Satellite images mosaics and animations

Synthetic Aperture Radar (SAR) Mosaics

These mosaics of RADARSAT Constellation Mission (RCM) and Sentinel-1 satellite images complement the weekly regional sea ice charts produced for five regions in Canada's navigable waters. The mosaics provide an overview of ice conditions for a wide area, while maintaining as much detail as practical for low-bandwidth access. However, the image tone is affected by the incidence angle, rough sea conditions, the presence of water on the surface of the ice during the melting season, and by heavy rainfall. The tone balancing algorithm used to generate seamless mosaics aims to adjust the image tone at the boundaries between the individual images, which dampens these effects to facilitate interpretation, but may also introduce new artefacts where the tone of bordering images is very different. Therefore, they should be interpreted along with the corresponding regional ice charts.

The mosaics will be released on a weekly basis, normally on Wednesday afternoon, generated from data acquired over the previous weekend from Saturday to Tuesday that are used to produce the weekly Regional charts. The mosaics put the most recent images in the foreground, using RCM imagery first and filling the remaining gaps with Sentinel-1 imagery, again, from newest to oldest. Mosaics are generated and displayed as multiple polarization RGB false-colour composites, as indicated on the graphic. The date range for the imagery is indicated in the information box at the bottom of the graphic. Four vector layers are overlaid indicating the shoreline (yellow), the median ice edge from the CIS 30-year (1991-2020) ice climate normals (green), the demarcation of the area of < 1/10 ice (blue), i.e. open water, and the landfast ice edge (pink). The brightness of areas outside the 1/10 ice edge is intentionally lowered to reduce effects from wind-roughened water. The information for the open water and landfast ice edge data are taken from the corresponding regional ice charts.

Region Availability Image
Western Arctic Weekly year-round Latest
Eastern Arctic Weekly year-round Latest
Hudson Bay Weekly year-round Latest
Great Lakes Weekly, November to May Latest
East Coast Weekly, November to August Latest

MODIS Composites

The product consists of 7 day MODIS satellite composite images compiled to create a mosaic image of the Arctic Basin.  It is available when there is sufficient daylight to show the ice conditions.

The product is presented in two ways:  a True-Colour Composite image and a False-Colour Composite image. 

  • The True-Colour Composite image: features appear in their natural colour (i.e. snow, sea ice and clouds all appear white).  As a result, care must be taken to distinguish sea ice from clouds.
  • The False-Colour Composite image: image highlights colour differences between sea ice and cloud.  As a result, sea ice and snow appear light blue and clouds appear white (and purple over water).

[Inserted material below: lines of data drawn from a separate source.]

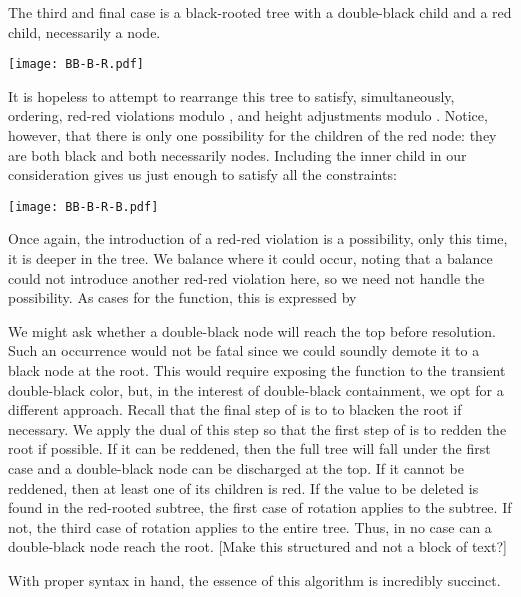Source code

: \documentclass[preprint]{sigplanconf}
\begin{document}
The third and final case is a black-rooted tree with a double-black child and a red child, necessarily a node.
\begin{center}
\texttt{[image: BB-B-R.pdf]}
\end{center}
It is hopeless to attempt to rearrange this tree to satisfy, simultaneously, ordering, red-red violations modulo , and height adjustments modulo . Notice, however, that there is only one possibility for the children of the red node: they are both black and both necessarily nodes. Including the inner child in our consideration gives us just enough to satisfy all the constraints:
\begin{center}
\texttt{[image: BB-B-R-B.pdf]}
\end{center}
Once again, the introduction of a red-red violation is a possibility, only this time, it is deeper in the tree. We balance where it could occur, noting that a balance could not introduce another red-red violation here, so we need not handle the possibility. As cases for the  function, this is expressed by
\begin{schemedisplay}
[(B (BB? a-w-b) x (R (B c y d) z e))
 (B (balance (B (R (-B a-w-b) x c) y d)) z e)]
[(B (R a w (B b x c)) y (BB? d-z-e))
 (B a w (balance (B b x (R c y (-B d-z-e)))))]
\end{schemedisplay}

We might ask whether a double-black node will reach the top before resolution. Such an occurrence would not be fatal since we could soundly demote it to a black node at the root. This would require exposing the  function to the transient double-black color, but, in the interest of double-black containment, we opt for a different approach. Recall that the final step of  is to to blacken the root if necessary. We apply the dual of this step so that the first step of  is to redden the root if possible. If it can be reddened, then the full tree will fall under the first case and a double-black node can be discharged at the top. If it cannot be reddened, then at least one of its children is red. If the value to be deleted is found in the red-rooted subtree, the first case of rotation applies to the subtree. If not, the third case of rotation applies to the entire tree. Thus, in no case can a double-black node reach the root. [Make this structured and not a block of text?]

With proper syntax in hand, the essence of this algorithm is incredibly succinct.
\end{document}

The MODIS composite is created every Wednesday using the preceding week’s images. 

Region Availability Image in False-Colour Image in True-Colour
Arctic February 15 and November 1 Latest Latest

Ice in Canadian Waters

This product is generated once per day and consists of the last 20 days of Canadian Ice Service's Daily and Regional Charts which are then compiled to create a graphical product that is intended to give the user a general portrayal of ice in Canadian waters.

The product is created by superimposing the input data on top of one another, with the most recent data appearing on the top. The output is then symbolized to indicate the varying concentrations of ice.

Lower concentrations of ice are depicted in blues; higher concentrations are depicted in greys and white; areas of no ice are shown in dark blue; and areas not analyzed by the Canadian Ice Service within the given time period are depicted in black.

Ice in Canadian Waters Animation

This product is generated once per day and consists of the last 10 days of Canadian Ice Service Ice in Canadian Waters products. The animation is intended to give the user a general portrayal of how ice in Canadian waters has changed over the indicated period.

The product is created by inserting the input Ice in Canadian Waters products into frames in the animation.

Lower concentrations of ice are depicted in blues; higher concentrations are depicted in greys and white; areas of no ice are shown in dark blue; and areas not analyzed by the Canadian Ice Service within the given time period are depicted in black.